- RECORDS FOR THE TASK
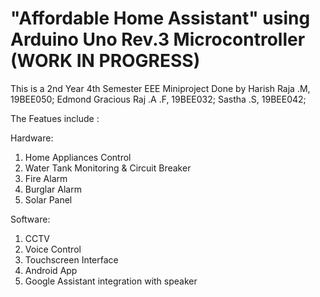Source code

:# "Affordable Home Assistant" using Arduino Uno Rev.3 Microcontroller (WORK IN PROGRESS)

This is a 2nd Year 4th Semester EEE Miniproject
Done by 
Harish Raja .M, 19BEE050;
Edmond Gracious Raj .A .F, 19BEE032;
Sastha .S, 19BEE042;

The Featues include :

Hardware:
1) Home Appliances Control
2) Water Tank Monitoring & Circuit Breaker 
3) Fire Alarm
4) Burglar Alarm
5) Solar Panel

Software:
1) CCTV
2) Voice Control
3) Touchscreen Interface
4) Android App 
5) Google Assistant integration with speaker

* * *

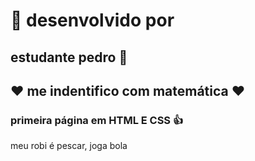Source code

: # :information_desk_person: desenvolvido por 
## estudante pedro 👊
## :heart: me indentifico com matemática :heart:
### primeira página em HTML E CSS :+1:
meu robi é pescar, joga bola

- ASSIGNMENT
Could you return all lines from the records that include the word "Home"?

- RESULT BELOW
:# "Affordable Home Assistant" using Arduino Uno Rev.3 Microcontroller (WORK IN PROGRESS)
1) Home Appliances Control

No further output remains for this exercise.